**GOAL OF THE EXERCISE:**
From the top of the records below, return each line exactly, ending with the line that contains "rearrangements. In contrast, assertions".

════

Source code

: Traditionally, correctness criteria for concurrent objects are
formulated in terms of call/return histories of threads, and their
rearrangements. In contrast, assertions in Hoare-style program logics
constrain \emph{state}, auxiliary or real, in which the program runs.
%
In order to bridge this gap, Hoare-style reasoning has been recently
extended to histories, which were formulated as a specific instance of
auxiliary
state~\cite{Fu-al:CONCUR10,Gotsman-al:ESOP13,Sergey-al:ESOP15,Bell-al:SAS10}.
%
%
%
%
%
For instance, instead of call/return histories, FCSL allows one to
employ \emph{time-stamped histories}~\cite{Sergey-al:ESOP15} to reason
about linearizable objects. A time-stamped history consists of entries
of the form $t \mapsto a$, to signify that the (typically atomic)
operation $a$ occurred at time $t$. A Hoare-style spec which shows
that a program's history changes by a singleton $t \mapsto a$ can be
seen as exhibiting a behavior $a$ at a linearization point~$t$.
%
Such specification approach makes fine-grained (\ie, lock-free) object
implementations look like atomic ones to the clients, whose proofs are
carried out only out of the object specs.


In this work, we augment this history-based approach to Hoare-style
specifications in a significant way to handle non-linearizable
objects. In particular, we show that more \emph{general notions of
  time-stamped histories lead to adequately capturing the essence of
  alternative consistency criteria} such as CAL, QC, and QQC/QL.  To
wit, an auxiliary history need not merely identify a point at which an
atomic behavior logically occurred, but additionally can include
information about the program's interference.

════

**SOLVED EXERCISE:**
Source code

: Traditionally, correctness criteria for concurrent objects are
formulated in terms of call/return histories of threads, and their
rearrangements. In contrast, assertions in Hoare-style program logics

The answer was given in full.